The executive council of the Irish Nurses and Midwives Organisation (INMO) on Saturday decided to defer industrial action which was scheduled to commence Tuesday in a dispute over staff recruitment and retention.
The INMO is to urge its members to accept revised proposals drawn up by health service management which met some of the union’s demands such as the restoration of allowances for staff recruited since 2011 and a new pre-retirement scheme.
However, the Government ruled out any increases in pay in advance of the report of the Public Service Pay Commission and the planned talks on a successor to the Lansdowne Road agreement.
Minister for Health Simon Harris welcomed the deferral of the INMO industrial action.
INMO general secretary Liam Doran said the Government had to understand that talking nicely about dealing with recruitment and retention problems and the need to address pay had to translate into definite action in improving pay and conditions for nurses and midwives.
He said “that has to start and be part of the successor to the Lansdowne Road agreement when negotiations take place”.
Strategic reasonsMr Doran said the union was urging members to accept the new proposals “for strategic reasons”. He said the proposals represented an improvement in terms of staffing numbers, recruitment practices and retention mechanisms.
He added that the union’s decision ensured that its members would receive increases due under the Lansdowne Road deal and continue to enjoy its protections as well as ensuring it would be part of the talks on the successor deal in May.
“We are saying to our members that there was good work done in this agreement, and there is much more to be done. But we should do that through the procedures, and we should make sure that any new agreement is capable once and for all of resolving and addressing the medium and long-term pay issue for nurses and midwives so that we are as competitive as every other jurisdiction...”
The Government’s new proposals included the reintroduction of a number of allowances and the establishment of a pilot pre-retirement job-sharing scheme for nurses aged over 55.
There is also to be a review of education and development supports for nurses and midwives, while some additional promotional posts will also be provided.
Professional developmentHealth service management rejected a proposal from nurses that they be given one hour per week of work time for continuous professional development. The proposal document said that such a demand “has very significant cost implications and wider policy implications, and cannot, therefore, be conceded”.
The introduction of payment for missed meal breaks was also ruled out as the demand had “very significant cost and wider policy implications”.
“The management position is that meal breaks must be provided. In order to address management systems issues where they arise, a data-gathering process is currently under way and will be completed by end April.
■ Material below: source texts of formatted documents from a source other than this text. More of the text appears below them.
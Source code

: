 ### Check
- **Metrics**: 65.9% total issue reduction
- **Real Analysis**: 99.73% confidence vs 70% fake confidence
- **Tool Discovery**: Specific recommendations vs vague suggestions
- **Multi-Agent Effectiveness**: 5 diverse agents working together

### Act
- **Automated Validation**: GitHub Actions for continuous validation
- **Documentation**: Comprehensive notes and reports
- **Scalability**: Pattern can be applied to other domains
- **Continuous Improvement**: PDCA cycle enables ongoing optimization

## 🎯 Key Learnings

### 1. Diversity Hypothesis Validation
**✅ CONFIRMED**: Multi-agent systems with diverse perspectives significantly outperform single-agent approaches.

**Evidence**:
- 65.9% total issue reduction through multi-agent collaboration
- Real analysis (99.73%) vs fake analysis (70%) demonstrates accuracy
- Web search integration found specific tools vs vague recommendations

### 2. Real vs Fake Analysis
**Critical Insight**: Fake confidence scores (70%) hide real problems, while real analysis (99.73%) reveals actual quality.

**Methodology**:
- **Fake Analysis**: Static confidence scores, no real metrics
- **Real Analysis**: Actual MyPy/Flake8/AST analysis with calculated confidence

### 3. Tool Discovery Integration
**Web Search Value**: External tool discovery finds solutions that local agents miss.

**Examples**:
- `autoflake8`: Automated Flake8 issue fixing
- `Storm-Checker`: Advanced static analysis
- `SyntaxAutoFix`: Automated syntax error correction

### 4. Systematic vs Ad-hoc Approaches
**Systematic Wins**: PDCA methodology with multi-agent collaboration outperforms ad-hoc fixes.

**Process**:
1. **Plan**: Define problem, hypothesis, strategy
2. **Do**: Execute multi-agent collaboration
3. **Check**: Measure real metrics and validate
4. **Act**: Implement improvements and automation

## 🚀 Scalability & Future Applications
Management will put measures in place to ensure issues identified in this exercise are addressed with a view to such measures being decided by the end of May.”
Health service management had previously estimated that paying nurses for missed meal breaks would cost €83 million, while granting one hour a week for continuous professional development would cost €48 million a year.
The Government had previously offered to recruit an additional 1,200 nurses this year under a funded workforce plan and to grant greater autonomy to nursing managers to take on staff.